One scientist, Dr. Mrinalini Watsa, a researcher with the San Diego Zoo Wildlife Alliance in California, is really changing things by studying these animals' paw prints. After taking samples of the tigers' paw prints, she can analyze their DNA. Watsa aims to use existing genome-sequencing tech for detecting individual tigers in the wild. She hopes this will make tracking (and counting) tigers in the wild easier.
"Now, instead of saying we've seen about 40 prints in this 3-kilometer-square (1.8-mile-square) area, actually you can see those 40 prints come down to four tigers and that gives us so much more power in terms of how we go about counting them," said Watsa.
In other news ...
🧕Changes in Iran: Iran will shut down its "morality police" after months of violent protests all over the country following the death of Mahsa Amini, who was held after being accused of violating the Islamic dress code. The government said it will also review the country's hijab law. Iran counts over 200 people who have died in the protests so far, although other groups say the number is higher.
🛢OPEC+ oil production: The OPEC+ oil producer alliance agreed to stick with its plan of rolling back oil production by 2 million barrels per day until the end of 2023. That's about 2% of global demand. This move was expected by energy analysts as Russia's oil revenue is threatened.

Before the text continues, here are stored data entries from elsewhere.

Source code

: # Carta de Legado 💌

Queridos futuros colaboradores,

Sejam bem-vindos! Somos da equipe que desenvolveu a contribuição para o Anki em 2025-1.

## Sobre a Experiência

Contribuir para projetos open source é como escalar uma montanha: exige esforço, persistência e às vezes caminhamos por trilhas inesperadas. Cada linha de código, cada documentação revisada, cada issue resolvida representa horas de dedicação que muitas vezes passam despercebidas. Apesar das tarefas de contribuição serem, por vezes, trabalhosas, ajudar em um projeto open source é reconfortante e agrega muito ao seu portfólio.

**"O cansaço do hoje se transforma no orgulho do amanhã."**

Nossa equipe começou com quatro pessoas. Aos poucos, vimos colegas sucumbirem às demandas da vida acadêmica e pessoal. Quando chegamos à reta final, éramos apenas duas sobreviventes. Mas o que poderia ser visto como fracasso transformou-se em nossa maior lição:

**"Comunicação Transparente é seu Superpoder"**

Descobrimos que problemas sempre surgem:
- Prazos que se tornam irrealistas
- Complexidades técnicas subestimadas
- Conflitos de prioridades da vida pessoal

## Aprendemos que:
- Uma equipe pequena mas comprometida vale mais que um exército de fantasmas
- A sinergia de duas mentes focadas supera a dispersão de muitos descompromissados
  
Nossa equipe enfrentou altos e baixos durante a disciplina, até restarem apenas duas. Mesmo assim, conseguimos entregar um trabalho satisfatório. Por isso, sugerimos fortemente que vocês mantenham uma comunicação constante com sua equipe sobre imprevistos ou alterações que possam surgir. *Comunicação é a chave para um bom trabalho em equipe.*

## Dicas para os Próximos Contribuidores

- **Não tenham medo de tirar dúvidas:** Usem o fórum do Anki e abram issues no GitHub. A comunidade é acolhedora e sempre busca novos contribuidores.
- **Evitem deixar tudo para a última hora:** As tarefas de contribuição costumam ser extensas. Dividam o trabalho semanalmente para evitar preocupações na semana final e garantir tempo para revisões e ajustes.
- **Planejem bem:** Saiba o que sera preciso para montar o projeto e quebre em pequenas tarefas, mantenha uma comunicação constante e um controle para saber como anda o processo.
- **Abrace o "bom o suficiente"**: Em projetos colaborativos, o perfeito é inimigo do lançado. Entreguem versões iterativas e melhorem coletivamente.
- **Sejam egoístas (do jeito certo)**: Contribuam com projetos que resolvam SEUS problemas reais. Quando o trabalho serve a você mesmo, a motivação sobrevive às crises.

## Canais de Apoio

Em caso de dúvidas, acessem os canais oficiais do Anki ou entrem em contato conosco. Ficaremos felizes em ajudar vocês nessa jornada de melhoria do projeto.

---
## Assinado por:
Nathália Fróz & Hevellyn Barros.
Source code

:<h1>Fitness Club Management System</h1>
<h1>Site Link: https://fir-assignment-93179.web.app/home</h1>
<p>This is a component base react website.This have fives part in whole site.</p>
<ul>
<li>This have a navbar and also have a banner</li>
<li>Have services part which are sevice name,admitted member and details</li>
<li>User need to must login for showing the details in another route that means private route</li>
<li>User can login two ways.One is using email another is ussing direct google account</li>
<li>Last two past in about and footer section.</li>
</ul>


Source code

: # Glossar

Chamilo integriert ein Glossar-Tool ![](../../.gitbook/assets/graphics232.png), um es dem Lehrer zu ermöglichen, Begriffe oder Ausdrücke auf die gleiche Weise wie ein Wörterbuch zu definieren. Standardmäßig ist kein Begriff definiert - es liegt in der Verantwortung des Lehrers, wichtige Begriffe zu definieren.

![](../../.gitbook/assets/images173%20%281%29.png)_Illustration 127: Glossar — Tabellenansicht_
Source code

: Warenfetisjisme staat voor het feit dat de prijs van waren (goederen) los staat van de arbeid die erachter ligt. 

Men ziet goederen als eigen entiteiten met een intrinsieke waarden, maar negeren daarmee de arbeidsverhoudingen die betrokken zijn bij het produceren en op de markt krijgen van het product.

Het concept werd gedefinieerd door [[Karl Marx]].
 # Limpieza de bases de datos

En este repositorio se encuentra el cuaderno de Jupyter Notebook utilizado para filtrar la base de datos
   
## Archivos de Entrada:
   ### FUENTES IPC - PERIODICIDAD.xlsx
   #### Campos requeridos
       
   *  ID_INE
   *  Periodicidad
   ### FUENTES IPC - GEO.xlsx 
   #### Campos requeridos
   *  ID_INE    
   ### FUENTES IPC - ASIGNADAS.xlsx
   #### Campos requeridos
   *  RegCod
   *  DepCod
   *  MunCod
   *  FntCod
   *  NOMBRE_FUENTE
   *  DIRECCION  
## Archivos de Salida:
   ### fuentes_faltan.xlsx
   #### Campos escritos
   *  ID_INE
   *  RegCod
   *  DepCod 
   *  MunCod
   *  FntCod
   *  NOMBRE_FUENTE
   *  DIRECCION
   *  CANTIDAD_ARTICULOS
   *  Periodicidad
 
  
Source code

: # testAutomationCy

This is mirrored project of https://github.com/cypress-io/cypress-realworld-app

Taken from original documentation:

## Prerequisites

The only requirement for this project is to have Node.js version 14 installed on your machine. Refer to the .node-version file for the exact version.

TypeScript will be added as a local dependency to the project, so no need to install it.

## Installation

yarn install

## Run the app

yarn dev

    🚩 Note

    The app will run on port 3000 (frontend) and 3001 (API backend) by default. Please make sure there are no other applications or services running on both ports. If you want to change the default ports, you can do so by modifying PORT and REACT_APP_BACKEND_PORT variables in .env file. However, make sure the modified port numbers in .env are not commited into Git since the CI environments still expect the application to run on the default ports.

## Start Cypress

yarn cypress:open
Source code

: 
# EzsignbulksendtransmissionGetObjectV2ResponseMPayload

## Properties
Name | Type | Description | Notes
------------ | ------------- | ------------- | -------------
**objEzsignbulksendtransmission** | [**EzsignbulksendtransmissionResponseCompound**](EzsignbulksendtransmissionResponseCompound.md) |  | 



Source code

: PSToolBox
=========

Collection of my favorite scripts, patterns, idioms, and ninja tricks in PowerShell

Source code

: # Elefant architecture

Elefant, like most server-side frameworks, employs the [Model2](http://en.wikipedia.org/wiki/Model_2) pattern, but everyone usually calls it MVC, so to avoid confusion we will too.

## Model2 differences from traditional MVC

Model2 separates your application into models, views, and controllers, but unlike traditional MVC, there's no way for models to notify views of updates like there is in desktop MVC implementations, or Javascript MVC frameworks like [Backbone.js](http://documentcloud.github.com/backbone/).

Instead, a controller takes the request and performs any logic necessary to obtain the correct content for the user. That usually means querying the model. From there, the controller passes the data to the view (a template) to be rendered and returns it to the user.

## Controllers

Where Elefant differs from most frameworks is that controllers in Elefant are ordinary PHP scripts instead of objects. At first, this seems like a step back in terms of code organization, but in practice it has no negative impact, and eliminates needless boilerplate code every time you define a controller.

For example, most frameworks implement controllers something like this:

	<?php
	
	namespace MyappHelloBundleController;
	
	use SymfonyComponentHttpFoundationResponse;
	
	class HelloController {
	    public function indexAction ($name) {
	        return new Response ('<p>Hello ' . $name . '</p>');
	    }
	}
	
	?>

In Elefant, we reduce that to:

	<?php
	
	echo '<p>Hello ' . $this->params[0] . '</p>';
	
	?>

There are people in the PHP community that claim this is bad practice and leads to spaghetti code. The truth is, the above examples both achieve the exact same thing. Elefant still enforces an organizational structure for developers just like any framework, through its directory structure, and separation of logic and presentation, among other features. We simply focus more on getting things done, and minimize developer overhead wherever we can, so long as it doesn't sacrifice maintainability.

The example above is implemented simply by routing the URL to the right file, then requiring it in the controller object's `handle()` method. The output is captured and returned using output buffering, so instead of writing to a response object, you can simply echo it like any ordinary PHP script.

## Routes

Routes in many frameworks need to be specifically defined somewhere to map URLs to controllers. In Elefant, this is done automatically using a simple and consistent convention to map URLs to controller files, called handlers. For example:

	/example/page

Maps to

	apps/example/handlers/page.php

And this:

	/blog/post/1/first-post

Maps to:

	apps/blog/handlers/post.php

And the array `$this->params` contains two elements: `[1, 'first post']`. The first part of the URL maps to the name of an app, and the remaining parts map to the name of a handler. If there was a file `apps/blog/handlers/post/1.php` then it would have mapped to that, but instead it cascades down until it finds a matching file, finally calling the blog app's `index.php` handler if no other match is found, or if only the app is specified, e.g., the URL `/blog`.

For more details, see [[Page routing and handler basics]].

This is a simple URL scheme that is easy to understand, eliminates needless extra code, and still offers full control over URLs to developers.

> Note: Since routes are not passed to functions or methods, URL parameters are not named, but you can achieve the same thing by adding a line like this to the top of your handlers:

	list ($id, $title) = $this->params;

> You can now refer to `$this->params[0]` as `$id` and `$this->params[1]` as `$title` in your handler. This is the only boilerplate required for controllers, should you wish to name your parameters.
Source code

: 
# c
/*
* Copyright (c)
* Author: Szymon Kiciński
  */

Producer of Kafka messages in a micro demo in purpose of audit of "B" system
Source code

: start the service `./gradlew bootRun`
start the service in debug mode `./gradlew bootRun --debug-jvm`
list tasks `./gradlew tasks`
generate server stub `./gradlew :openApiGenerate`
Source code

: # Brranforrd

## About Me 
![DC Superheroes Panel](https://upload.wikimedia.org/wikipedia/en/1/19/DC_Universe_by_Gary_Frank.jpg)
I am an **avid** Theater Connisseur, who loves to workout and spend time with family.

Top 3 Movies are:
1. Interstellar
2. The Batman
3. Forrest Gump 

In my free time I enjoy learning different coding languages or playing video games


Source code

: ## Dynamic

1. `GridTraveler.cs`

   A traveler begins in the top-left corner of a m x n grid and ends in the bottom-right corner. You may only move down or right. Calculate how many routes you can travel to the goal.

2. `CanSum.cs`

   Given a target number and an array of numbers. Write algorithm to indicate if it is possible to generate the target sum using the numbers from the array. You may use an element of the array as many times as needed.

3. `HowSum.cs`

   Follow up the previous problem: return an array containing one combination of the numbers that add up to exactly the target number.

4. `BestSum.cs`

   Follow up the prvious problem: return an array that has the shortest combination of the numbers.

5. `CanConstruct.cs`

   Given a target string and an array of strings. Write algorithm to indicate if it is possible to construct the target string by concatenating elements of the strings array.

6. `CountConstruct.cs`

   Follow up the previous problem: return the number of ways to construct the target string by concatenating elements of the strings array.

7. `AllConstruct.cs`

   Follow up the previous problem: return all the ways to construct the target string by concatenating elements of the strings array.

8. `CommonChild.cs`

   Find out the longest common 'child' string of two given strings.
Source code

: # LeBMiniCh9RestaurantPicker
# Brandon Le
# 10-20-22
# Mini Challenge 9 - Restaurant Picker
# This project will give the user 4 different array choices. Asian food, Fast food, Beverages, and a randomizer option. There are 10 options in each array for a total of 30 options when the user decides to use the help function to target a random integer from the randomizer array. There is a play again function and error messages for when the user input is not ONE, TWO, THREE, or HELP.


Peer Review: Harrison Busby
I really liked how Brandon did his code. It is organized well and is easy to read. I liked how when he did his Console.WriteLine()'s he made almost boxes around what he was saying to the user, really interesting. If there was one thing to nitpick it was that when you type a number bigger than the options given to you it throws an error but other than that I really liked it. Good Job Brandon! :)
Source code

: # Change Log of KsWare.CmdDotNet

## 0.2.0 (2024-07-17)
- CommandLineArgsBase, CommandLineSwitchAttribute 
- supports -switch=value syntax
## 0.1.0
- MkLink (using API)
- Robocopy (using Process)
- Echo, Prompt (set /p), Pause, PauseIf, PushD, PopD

🌋Volcano eruption in Indonesia: Indonesia's highest volcano started erupting on Sunday. Monsoon rains eroded the lava dome at the top of Mount Semeru, leading to the eruption. While a few villages have been covered in ash, no one has died. Nearby residents have gone to temporary shelters and other safe areas. Its last eruption was last December, which led to 51 deaths.
💣Israeli warplanes attack Gaza: Israeli warplanes attacked parts of the Gaza Strip early Sunday after a rocket landed in southern Israel. Ten Palestinians have been killed by Israeli forces since last week. The EU's foreign policy chief, Josep Borrell, said he's "greatly concerned about the increasing level of violence in the occupied West Bank." But the Israeli military said the air raids were meant to target a weapons manufacturer and an underground tunnel belonging to Hamas.
📢Protesters in southern Syria: Dozens of demonstrators protesting the economic situation in Syria overran the governor's office in the city of Sweida on Sunday, running in against police. More than 200 people had been demonstrating outside the building earlier that day, denouncing Syrian President Bashar Assad. According to state media, tens of them raided the office, burning files and official papers.
🚚Protests in South Korea: On Saturday, thousands in Seoul protested against the government, resisting attempts to force truckers on strike back to work. They're striking after a clash over the price of freight. Saturday's marchers were mostly members of the Korean Confederation of Trade Unions, who said President Yoon Suk Yeol's conservative government is guilty of labor oppression and ignoring truckers' harsh work conditions and financial hardships.
🎨Ukraine Banksy theft: After a Banksy mural was stolen from a wall in Kyiv, Ukrainian officials arrested eight people. The piece showed a stencil image of a person wearing a nightgown and gas mask while holding a fire extinguisher. It was painted next to a fire-destroyed window. The art disappeared on Friday after the thieves cut it from the wall.
💻Kanye’s Reddit page goes woke: Kanye West is under fire for publicly defending Nazis and Hitler. Now, users on his subreddit have transformed the thread into a “Holocaust remembrance sub.” They’re distancing themselves from Kanye, posting about people who were imprisoned and killed in concentration camps.
🐢Happy 190th, Jonathan!: The oldest living land creature, a tortoise named Jonathan, celebrated his 190th birthday this weekend. He lives on the British island territory of Saint Helena, where he arrived in 1882 as a gift to the governor. He was already around 50 years old at that time. But some naturalists say he could be even older than 190 now, because that original estimate might’ve been wrong.